Enfin, le procureur Harvey Dent déboula dans le hall, l’air grave, le visage fermé ; il monta sur l’estrade et se posta derrière la tribune. Il ajusta rapidement le micro placé devant lui, le silence se fit dans la vaste salle vitrée.

—    Mesdames et Messieurs, merci d’être venus, commença Harvey d’un ton solennel. Je vous ai convoqué ici aujourd’hui pour deux raisons : la première pour assurer aux citoyens de Gotham que tout ce qui pouvait être fait en ce qui concerne les meurtres du Joker a été mis en œuvre.

À cette première intervention, un mouvement de reproches et de mécontentement de la foule et des journalistes se fit entendre. Julia poussa un soupir d’agacement face à la réaction de l’auditoire.

—    Deuxièmement, reprit le procureur, examinons peut-être d’abord la situation. Devrions-nous vraiment céder aux exigences de ce terroriste ? Pensons-nous réellement qu’il…

Une journaliste l’interrompit avec une question que beaucoup se posaient :

—    Pensez-vous qu’il est préférable de protéger un justicier hors-la-loi plutôt que la vie de vos concitoyens ?

Julia était maintenant debout face à l’écran, les bras croisés serrés contre elle et se rongeant les peaux autour de ses ongles ; cela lui évitait de s’emporter vainement contre l’intervention absurde et révoltante de la journaliste.

—    Le Batman est un hors-la-loi, confirma le procureur. Mais ce n’est pas pour cela que nous exigeons qu’il se rende : nous le faisons parce que nous avons peur. Nous avons été heureux de laisser le Batman nettoyer nos rues pour nous.

La jeune femme acquiesça, elle ne pouvait qu’approuver la réponse du procureur.

—    Jusqu’à présent, les choses sont pires que jamais ! s’exclama alors un représentant de la police.

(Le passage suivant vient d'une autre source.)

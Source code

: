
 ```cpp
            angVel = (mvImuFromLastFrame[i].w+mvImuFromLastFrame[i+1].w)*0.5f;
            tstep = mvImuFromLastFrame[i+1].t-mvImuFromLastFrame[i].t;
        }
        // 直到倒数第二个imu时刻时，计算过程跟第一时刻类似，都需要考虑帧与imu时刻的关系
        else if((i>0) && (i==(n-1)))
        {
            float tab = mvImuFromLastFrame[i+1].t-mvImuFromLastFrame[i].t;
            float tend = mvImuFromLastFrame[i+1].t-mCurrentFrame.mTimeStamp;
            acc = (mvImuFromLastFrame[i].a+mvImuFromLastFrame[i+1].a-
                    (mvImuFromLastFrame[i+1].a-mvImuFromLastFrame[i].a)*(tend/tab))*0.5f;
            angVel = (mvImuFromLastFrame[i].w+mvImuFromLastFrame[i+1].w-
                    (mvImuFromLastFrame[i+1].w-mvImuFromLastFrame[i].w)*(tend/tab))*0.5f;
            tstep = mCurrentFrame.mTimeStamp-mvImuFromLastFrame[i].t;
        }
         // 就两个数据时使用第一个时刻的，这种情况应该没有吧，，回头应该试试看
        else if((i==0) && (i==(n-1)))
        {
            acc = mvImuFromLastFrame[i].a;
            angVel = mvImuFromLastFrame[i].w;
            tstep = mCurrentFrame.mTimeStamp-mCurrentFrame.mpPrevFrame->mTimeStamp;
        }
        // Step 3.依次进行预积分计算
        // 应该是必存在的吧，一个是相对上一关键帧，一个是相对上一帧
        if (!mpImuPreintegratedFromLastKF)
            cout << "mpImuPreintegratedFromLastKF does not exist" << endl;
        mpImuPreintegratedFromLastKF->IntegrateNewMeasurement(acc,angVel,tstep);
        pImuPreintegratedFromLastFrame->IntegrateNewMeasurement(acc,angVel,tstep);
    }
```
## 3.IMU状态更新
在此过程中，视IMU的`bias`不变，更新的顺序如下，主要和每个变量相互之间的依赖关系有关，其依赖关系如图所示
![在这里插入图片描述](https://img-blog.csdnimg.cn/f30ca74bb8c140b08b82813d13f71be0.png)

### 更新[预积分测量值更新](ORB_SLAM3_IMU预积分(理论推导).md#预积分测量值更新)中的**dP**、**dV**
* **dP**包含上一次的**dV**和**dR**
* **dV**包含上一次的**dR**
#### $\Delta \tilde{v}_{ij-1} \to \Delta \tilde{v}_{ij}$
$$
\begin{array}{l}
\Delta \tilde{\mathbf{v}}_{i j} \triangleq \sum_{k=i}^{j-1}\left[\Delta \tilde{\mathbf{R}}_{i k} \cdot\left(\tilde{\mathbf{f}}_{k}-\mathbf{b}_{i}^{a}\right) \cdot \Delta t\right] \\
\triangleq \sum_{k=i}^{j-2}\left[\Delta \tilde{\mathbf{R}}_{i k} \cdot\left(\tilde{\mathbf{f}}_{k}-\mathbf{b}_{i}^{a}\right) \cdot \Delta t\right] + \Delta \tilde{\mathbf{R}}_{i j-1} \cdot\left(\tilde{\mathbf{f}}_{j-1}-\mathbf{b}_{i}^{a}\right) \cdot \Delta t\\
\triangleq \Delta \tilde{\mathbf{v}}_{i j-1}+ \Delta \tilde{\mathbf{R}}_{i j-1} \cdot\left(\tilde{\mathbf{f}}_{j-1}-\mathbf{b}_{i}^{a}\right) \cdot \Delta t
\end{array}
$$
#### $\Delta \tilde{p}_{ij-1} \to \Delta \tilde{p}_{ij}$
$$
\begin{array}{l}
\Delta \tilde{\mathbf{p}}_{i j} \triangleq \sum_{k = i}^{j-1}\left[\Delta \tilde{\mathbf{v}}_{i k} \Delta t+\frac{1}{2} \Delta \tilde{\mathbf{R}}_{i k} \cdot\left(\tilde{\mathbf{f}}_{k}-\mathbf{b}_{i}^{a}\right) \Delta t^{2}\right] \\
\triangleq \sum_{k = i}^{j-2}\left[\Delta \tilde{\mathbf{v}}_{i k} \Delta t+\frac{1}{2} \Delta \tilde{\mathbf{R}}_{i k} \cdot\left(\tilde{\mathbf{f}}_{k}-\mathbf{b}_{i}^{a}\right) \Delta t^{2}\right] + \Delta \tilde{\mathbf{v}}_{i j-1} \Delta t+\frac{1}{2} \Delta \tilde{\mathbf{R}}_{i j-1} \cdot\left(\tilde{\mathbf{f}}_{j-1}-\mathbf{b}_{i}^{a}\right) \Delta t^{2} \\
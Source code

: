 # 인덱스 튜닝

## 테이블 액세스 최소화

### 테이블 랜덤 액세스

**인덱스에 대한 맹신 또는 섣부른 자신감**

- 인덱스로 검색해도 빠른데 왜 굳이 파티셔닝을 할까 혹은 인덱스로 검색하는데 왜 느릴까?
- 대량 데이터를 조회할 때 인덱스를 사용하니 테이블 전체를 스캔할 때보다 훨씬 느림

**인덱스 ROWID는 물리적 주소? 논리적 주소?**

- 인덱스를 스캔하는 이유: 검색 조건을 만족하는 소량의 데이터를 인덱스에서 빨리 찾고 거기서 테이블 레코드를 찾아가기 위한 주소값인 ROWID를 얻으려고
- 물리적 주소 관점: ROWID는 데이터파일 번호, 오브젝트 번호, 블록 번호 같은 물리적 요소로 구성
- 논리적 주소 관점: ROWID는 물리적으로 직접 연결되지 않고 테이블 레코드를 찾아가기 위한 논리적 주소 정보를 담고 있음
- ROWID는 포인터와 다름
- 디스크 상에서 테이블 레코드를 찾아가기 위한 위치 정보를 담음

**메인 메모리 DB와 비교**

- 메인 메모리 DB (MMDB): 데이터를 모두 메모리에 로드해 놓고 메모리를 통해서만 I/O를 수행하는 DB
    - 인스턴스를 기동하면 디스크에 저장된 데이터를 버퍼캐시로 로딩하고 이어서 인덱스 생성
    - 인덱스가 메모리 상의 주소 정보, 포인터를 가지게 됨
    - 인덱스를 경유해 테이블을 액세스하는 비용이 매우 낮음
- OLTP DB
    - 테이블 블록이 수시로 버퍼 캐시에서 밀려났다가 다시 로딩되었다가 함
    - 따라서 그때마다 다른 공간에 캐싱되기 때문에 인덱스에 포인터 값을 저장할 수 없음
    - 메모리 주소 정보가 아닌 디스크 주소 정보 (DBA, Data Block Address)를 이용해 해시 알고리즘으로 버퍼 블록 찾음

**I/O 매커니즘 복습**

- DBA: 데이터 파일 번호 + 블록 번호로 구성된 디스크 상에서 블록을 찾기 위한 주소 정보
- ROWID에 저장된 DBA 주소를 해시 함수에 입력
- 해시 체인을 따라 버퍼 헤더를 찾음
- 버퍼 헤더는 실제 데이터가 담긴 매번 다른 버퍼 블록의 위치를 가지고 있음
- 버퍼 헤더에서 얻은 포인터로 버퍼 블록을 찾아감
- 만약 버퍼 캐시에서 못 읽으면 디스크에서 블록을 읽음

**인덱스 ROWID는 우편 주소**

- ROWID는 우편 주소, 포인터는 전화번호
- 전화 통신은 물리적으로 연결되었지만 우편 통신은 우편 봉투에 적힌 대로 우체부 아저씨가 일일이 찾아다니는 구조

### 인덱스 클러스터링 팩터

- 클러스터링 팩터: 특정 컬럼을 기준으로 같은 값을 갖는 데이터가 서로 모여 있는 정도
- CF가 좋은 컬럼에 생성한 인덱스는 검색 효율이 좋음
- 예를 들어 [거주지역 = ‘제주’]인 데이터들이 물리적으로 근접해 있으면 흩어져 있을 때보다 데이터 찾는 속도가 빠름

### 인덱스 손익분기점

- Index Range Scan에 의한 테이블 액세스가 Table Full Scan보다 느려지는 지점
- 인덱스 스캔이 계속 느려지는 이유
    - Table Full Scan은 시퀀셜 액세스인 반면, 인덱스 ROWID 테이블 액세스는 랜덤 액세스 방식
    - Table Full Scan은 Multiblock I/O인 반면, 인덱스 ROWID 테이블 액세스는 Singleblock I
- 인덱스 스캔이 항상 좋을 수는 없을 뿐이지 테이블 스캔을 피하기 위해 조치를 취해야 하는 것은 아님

Le brouhaha monta à nouveau dans la salle, la foule approuvait l’intervention du policier.

—    Oui, elles le sont, reprit Harvey Dent. La nuit est toujours plus sombre avant que l’aube ne se lève. Je vous promets que l’aube viendra. Un jour, le Batman devra répondre de ses actes, mais à nous, et pas à ce fou.

Dent était un bon orateur, il fallait le reconnaître ; toutefois elle pressentit que cela n’allait pas être suffisant pour convaincre les représentants du peuple et des autorités.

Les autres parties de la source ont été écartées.